That was a lot to digest,” said Alice, opening the door to her office.

“Yah, those enchiladas were huge,” said Dan, grinning behind her.

Alice smacked him lightly on the arm with her notepad. They’d just sat through an hour-long lunch seminar. A fourth-year graduate student, Dan had an overall J. Crew appearance—muscular and lean with clean-cut, short blond hair, and a toothy, cocky smile. Physically, he looked nothing like John, but he possessed a confidence and sense of humor that often reminded Alice of John when he was that age.

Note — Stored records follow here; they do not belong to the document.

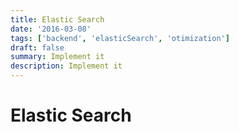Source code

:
 ```yaml
---
title: Elastic Search
date: '2016-03-08'
tags: ['backend', 'elasticSearch', 'otimization']
draft: false
summary: Implement it
description: Implement it
---
```

# Elastic Search



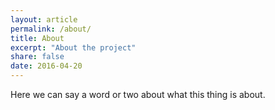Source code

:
 ```yaml
---
layout: article
permalink: /about/
title: About
excerpt: "About the project"
share: false
date: 2016-04-20
---
```


Here we can say a word or two about what this thing is about.
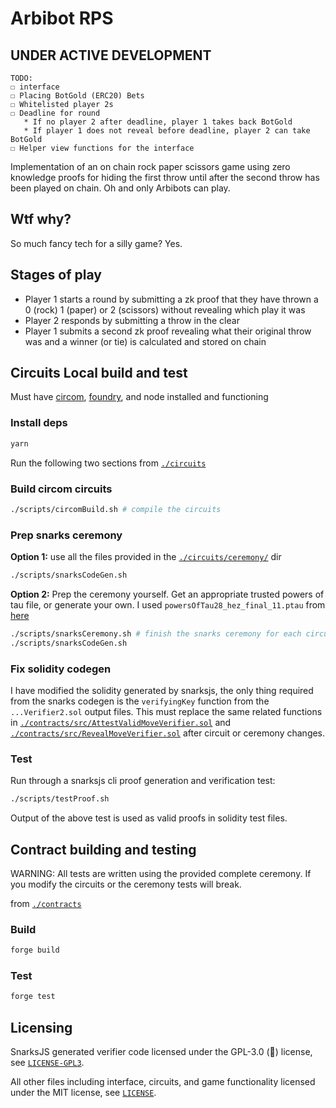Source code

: # Arbibot RPS

## UNDER ACTIVE DEVELOPMENT

```
TODO:
☐ interface
☐ Placing BotGold (ERC20) Bets
☐ Whitelisted player 2s
☐ Deadline for round
   * If no player 2 after deadline, player 1 takes back BotGold
   * If player 1 does not reveal before deadline, player 2 can take BotGold
☐ Helper view functions for the interface
```

Implementation of an on chain rock paper scissors game using zero knowledge proofs for hiding the first throw until after the second throw has been played on chain. Oh and only Arbibots can play.

## Wtf why?

So much fancy tech for a silly game? Yes.

## Stages of play

- Player 1 starts a round by submitting a zk proof that they have thrown a 0 (rock) 1 (paper) or 2 (scissors) without revealing which play it was
- Player 2 responds by submitting a throw in the clear
- Player 1 submits a second zk proof revealing what their original throw was and a winner (or tie) is calculated and stored on chain

## Circuits Local build and test

Must have [circom](https://docs.circom.io/), [foundry](https://github.com/gakonst/foundry), and node installed and functioning

### Install deps

```sh
yarn
```

Run the following two sections from [`./circuits`](./circuits)

### Build circom circuits

```sh
./scripts/circomBuild.sh # compile the circuits
```

### Prep snarks ceremony

**Option 1:** use all the files provided in the [`./circuits/ceremony/`](./circuits/ceremony/) dir

```sh
./scripts/snarksCodeGen.sh
```

**Option 2:** Prep the ceremony yourself. Get an appropriate trusted powers of tau file, or generate your own. I used `powersOfTau28_hez_final_11.ptau` from [here](https://github.com/iden3/snarkjs/blob/master/README.md)

```sh
./scripts/snarksCeremony.sh # finish the snarks ceremony for each circuit
./scripts/snarksCodeGen.sh
```

### Fix solidity codegen

I have modified the solidity generated by snarksjs, the only thing required from the snarks codegen is the `verifyingKey` function from the `...Verifier2.sol` output files. This must replace the same related functions in [`./contracts/src/AttestValidMoveVerifier.sol`](./contracts/src/AttestValidMoveVerifier.sol) and [`./contracts/src/RevealMoveVerifier.sol`](./contracts/src/RevealMoveVerifier.sol) after circuit or ceremony changes.

### Test

Run through a snarksjs cli proof generation and verification test:

```sh
./scripts/testProof.sh
```

Output of the above test is used as valid proofs in solidity test files.

## Contract building and testing

WARNING: All tests are written using the provided complete ceremony. If you modify the circuits or the ceremony tests will break.

from [`./contracts`](./contracts)

### Build

```sh
forge build
```

### Test

```sh
forge test
```

## Licensing

SnarksJS generated verifier code licensed under the GPL-3.0 (🤮) license, see [`LICENSE-GPL3`](./LICENSE-GPL3.txt).

All other files including interface, circuits, and game functionality licensed under the MIT license, see [`LICENSE`](./LICENSE.txt).
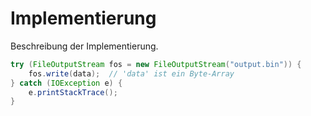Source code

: # Implementierung

Beschreibung der Implementierung.

```java
try (FileOutputStream fos = new FileOutputStream("output.bin")) {
    fos.write(data);  // 'data' ist ein Byte-Array
} catch (IOException e) {
    e.printStackTrace();
}
```
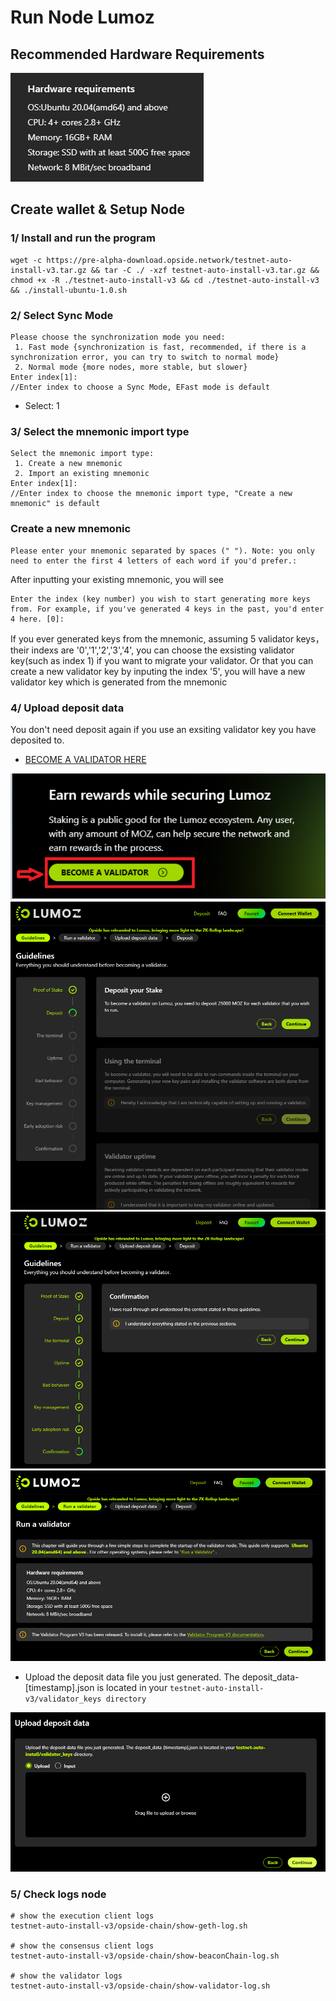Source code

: # Run Node Lumoz

## Recommended Hardware Requirements 
![Alt text](image/image-5.png)
## Create wallet & Setup Node
### 1/ Install and run the program
```
wget -c https://pre-alpha-download.opside.network/testnet-auto-install-v3.tar.gz && tar -C ./ -xzf testnet-auto-install-v3.tar.gz && chmod +x -R ./testnet-auto-install-v3 && cd ./testnet-auto-install-v3 && ./install-ubuntu-1.0.sh
```
### 2/ Select Sync Mode
```
Please choose the synchronization mode you need: 
 1. Fast mode {synchronization is fast, recommended, if there is a synchronization error, you can try to switch to normal mode}
 2. Normal mode {more nodes, more stable, but slower}
Enter index[1]:
//Enter index to choose a Sync Mode, EFast mode is default
```
- Select: 1
### 3/ Select the mnemonic import type
```
Select the mnemonic import type: 
 1. Create a new mnemonic
 2. Import an existing mnemonic
Enter index[1]:
//Enter index to choose the mnemonic import type, "Create a new mnemonic" is default
```
### Create a new mnemonic
```
Please enter your mnemonic separated by spaces (" "). Note: you only need to enter the first 4 letters of each word if you'd prefer.:
```
After inputting your existing mnemonic, you will see
```
Enter the index (key number) you wish to start generating more keys from. For example, if you've generated 4 keys in the past, you'd enter 4 here. [0]:
```
If you ever generated keys from the mnemonic, assuming 5 validator keys，their indexs are '0','1','2','3','4', you can choose the exsisting validator key(such as index 1) if you want to migrate your validator. Or that you can create a new validator key by inputing the index '5', you will have a new validator key which is generated from the mnemonic
### 4/ Upload deposit data
You don't need deposit again if you use an exsiting validator key you have deposited to. 
- [BECOME A VALIDATOR HERE](https://lumoz.org/validator)

![Alt text](image/image.png)
![Alt text](image/image-1.png)
![Alt text](image/image-3.png)
![Alt text](image/image-6.png)
- Upload the deposit data file you just generated. The deposit_data-[timestamp].json is located in your `testnet-auto-install-v3/validator_keys directory`

![Alt text](image/image-7.png)

### 5/ Check logs node
```
# show the execution client logs
testnet-auto-install-v3/opside-chain/show-geth-log.sh

# show the consensus client logs
testnet-auto-install-v3/opside-chain/show-beaconChain-log.sh

# show the validator logs
testnet-auto-install-v3/opside-chain/show-validator-log.sh
```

After several false starts, Dan’s thesis research had finally taken off, and he was experiencing an intoxication that Alice fondly recognized and hoped would develop into a sustainable passion. Anyone could be seduced by research when the results poured in. The trick was to love it when the results weren’t forthcoming, and the reasons why were elusive.

“When do you leave for Atlanta?” she asked as she rifled through the papers on her desk, looking for the draft of his research paper that she’d edited.

“Next week.”

“You can probably have it submitted by then; it’s in good shape.”

“I can’t believe I’m getting married. God, I’m old.”

She found it and handed it to him. “Please, you’re hardly old. You’re at the beginning of it all.”

He sat down and flipped through the pages, furrowing his brows at the red scrawls in the margins. The introduction and discussion sections were the areas where Alice, with her deep and ready knowledge, contributed the most to rounding out Dan’s work, filling in the holes in his narrative, creating a more contiguous picture of where and how this new piece fit into the historical and current linguistics puzzle as a whole.

“What does this say?” asked Dan, showing her a specific set of red scribbles with his finger.

“Differential effects of narrow versus distributed attention.”

“What’s the reference for that?” he asked.

“Oh, oh, what is it?” she asked herself, squeezing her eyes shut, waiting for the name of the first author and the year of the work to bubble to the surface. “See, this is what happens when you’re old.”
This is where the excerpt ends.